The Eagle as a Symbol of the Roman Empire.

The aquila was a Roman standard bearing an eagle and somethimes the letters SPQR. As well as having a military function, the aquila was a totem and as usch had a religious function. The aquila was kept in a shrine called the aedes along with the imago, which was a three dimesional metal portrait of the emperor. The letters SPQR, meaning the senate and people of Rome, identified the eagle with Rome itself.

While the imago, being a physical representation of the emperor, was directly associated with the imperial cult which held that he was divine or semi-divine, the eagle itself was a symbol of the fighting spirit of the legion or of the might of Rome. Soldiers of the Roman Empire swore an oath to the emperor, so the religious aspect of the oath was another link between the empire and the eagleas a totem.

Augustus Caesar (born Gaius Octavius), was the first Roman Emperor, and the imperial cult began in 14CE when, after his death, the Senate declared him to be a god. Prior to his death Augustus held the title of Pontifex Maximus, or chief priest. While the rejection of the imagio by the Jewish population as an object of idolatory was documented by Josephus (The Wars of the Jews, book 2, chapter 9), a similar identification of the aquila depends on an examination of the nature of idolatory according to Judaism.

Idols

In Exodus chapter 20 there are described two qualities of an idol. Firstly, that it is an image of something from the air, sea or earth, and secondly that obesience or service is paid to it. As well as physical idols made of wood or metal, Ezekiel chapter 14 describes idols of the heart. In the Hebrew idiom the heart is the seat of the mind, so an idol of the heart is a mental construct, for example the belief that an ordinary man is a divine being.

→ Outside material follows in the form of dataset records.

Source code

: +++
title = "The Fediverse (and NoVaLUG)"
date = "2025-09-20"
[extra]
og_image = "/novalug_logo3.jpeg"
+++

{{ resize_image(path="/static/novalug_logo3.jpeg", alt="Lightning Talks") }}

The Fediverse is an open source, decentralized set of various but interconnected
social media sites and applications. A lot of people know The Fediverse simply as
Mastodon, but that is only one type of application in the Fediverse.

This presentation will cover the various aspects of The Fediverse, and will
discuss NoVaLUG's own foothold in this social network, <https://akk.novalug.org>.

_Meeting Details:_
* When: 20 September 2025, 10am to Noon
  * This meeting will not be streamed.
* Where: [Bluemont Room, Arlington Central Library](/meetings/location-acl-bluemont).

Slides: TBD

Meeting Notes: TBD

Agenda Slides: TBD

The question of whether or not the emperors of the imperial cult were divine in terms of Hebrew thought is easily answered in the negative, both from the reaction of the Jews to the imagines (as documented by Josephus) and from the tribute passage of the gospels, in which a clear distinction is made between Caesar and deity. It follows that obesience or service to the emperor was idolatory if he was considered to a deity, which in general was the case. Therefore in the context of the imperial cult, the Roman eagle was a symbol of idolatory, although it wasn't itself an idol unless obsesience or service was paid to it.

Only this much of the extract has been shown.